BACKGROUND: Despite recent advances, multiple myeloma (MM) remains incurable. However, the appearance of allogeneic stem cell transplantation (allo-SCT) through graft-versus-myeloma effect provides a potential way to cure MM to some degree. This systematic review aimed to evaluate the outcome of patients receiving allo-SCT and identified a series of prognostic factors that may affect the outcome of allo-SCT. PATIENTS/METHODS: We systematically searched PubMed, Embase, and the Cochrane Library from 2007.01.01 to 2017.05.03 using the keywords 'allogeneic' and 'myeloma'. RESULTS: A total of 61 clinical trials involving 8698 adult patients were included.

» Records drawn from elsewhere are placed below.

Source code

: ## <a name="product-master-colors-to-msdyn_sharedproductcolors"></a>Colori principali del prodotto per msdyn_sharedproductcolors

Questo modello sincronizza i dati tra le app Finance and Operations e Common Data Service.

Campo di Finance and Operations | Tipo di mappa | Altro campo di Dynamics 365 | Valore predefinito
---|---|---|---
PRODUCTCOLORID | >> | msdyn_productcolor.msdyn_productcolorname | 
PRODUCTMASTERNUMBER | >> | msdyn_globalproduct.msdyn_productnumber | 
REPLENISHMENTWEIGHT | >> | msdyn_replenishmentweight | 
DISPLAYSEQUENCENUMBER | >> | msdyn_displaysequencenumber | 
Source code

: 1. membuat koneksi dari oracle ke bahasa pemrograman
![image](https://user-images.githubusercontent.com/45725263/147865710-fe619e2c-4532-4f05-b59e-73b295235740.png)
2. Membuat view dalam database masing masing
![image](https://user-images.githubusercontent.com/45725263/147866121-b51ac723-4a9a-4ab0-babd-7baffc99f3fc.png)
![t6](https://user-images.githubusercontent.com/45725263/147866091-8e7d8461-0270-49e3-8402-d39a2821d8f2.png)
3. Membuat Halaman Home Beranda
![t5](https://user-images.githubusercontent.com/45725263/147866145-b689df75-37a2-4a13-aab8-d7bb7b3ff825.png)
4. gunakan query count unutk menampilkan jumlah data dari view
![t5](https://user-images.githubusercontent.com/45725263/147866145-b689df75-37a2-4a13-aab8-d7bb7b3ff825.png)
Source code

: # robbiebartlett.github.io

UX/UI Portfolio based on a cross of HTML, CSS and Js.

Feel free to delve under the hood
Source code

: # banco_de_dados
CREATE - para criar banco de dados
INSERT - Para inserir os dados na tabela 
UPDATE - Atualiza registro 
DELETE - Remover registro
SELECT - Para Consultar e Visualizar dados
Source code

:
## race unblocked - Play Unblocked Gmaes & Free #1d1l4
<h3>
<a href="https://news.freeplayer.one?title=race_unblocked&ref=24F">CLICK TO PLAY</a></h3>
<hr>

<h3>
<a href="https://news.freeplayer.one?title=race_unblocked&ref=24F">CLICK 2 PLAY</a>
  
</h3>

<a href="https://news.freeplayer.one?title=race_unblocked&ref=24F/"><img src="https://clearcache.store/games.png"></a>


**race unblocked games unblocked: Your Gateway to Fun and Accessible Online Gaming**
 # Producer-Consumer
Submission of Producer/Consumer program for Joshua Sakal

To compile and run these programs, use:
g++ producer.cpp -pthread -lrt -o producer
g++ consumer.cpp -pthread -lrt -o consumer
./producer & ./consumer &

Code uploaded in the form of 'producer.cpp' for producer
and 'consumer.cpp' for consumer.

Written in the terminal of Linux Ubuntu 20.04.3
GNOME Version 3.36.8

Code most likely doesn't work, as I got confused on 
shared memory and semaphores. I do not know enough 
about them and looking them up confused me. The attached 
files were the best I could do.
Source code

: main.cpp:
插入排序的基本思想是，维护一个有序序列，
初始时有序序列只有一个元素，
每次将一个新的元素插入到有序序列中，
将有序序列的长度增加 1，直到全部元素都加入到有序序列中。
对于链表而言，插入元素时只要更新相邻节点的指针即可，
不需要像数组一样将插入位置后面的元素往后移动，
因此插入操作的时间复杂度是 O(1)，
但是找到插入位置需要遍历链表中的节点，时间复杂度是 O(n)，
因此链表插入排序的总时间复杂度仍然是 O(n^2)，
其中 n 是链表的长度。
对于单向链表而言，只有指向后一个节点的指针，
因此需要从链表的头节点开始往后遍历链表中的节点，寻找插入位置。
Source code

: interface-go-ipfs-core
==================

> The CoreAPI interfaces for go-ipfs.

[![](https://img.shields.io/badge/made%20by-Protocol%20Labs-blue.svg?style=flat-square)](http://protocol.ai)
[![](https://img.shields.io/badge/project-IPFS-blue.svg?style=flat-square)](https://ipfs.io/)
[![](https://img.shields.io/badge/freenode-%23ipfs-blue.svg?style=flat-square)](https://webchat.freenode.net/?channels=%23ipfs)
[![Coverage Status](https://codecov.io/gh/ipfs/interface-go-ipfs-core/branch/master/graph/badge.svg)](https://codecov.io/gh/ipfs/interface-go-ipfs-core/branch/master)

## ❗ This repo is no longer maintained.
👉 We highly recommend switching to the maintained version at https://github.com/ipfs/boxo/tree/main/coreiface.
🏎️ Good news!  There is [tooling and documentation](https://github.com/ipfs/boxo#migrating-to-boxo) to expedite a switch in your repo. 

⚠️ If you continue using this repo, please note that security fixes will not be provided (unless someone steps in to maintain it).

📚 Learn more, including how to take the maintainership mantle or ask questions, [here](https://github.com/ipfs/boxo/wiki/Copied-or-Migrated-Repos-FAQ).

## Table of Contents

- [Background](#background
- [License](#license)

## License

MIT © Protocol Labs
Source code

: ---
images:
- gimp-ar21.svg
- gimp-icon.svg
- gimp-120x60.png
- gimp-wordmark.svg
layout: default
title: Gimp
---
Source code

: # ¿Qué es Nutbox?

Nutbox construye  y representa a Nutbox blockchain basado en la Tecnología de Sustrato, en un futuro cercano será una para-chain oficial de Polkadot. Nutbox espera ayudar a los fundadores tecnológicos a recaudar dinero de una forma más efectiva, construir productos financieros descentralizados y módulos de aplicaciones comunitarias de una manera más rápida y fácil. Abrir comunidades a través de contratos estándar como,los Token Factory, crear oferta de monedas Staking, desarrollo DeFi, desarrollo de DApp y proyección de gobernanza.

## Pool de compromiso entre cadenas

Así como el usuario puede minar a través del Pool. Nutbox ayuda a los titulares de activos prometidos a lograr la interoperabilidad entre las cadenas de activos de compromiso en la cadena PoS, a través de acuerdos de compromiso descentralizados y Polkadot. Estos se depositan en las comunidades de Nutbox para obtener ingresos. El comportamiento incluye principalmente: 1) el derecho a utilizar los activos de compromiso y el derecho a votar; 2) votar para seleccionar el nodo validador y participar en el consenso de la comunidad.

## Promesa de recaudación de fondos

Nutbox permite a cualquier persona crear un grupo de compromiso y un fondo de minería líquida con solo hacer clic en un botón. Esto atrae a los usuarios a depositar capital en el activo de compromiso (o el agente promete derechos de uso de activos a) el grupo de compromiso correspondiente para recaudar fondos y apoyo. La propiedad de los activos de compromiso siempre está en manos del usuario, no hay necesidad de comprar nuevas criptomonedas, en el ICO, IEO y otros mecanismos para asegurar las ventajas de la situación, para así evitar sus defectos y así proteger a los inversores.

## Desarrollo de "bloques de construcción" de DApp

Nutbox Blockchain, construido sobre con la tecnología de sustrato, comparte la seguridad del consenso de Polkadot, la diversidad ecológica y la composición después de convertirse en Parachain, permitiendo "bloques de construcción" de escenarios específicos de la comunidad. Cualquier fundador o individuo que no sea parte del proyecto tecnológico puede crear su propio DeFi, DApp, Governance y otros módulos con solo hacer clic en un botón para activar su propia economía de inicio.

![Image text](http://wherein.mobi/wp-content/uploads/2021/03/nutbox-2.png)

The pooled estimates (95% CI) for overall survival (OS) at 1, 2, 3 and 5 years were 70 (95% CI 56-84%), 62 (95% CI 53-71%), 52 (95% CI 44-61%), and 46 (95% CI 40-52%), respectively; for progression-free survival were 51 (95% CI 38-64%), 40 (95% CI 32-48%), 34 (95% CI 27-41%), and 27 (95% CI 23-31%), respectively; and for treatment-related mortality (TRM) were 18 (95% CI 14-21%), 21 (95% CI 17-25%), 20 (95% CI 13-26%), and 27 (95% CI 21-33%), respectively. Additionally, the pooled 100-day TRM was 12 (95% CI 5-18%). The incidences of grades II-IV acute graft-versus-host disease (GVHD) and chronic GVHD were 34 (95% CI 30-37%) and 51 (95% CI 46-56%), respectively. The incidences of relapse rate (RR) and death rate were 50 (95% CI 45-55%) and 51 (95% CI 45-57%), respectively. Importantly, disease progression was the most major cause of death (48%), followed by TRM (44%). The results failed to show an apparent benefit of allo-SCT for standard risk patients, compared with tandem auto-SCT. In contrast, all 14 trials in our study showed that patients with high cytogenetic risk after allo-SCT had similar OS and PFS compared to those with standard risk, suggesting that allo-SCT may overcome the adverse prognosis of high cytogenetic risk. CONCLUSION: Due to the lack of consistent survival benefit, allo-SCT should not be considered as a standard of care for newly diagnosed and relapsed standard-risk MM patients. However, for patients with high-risk MM who have a poor long-term prognosis, allo-SCT may be a strong consideration in their initial course of therapy or in first relapse after chemotherapy, when the risk of disease progression may outweigh the transplant-related risks. A large number of prospective randomized controlled trials were needed to prove the benefits of these therapeutic options.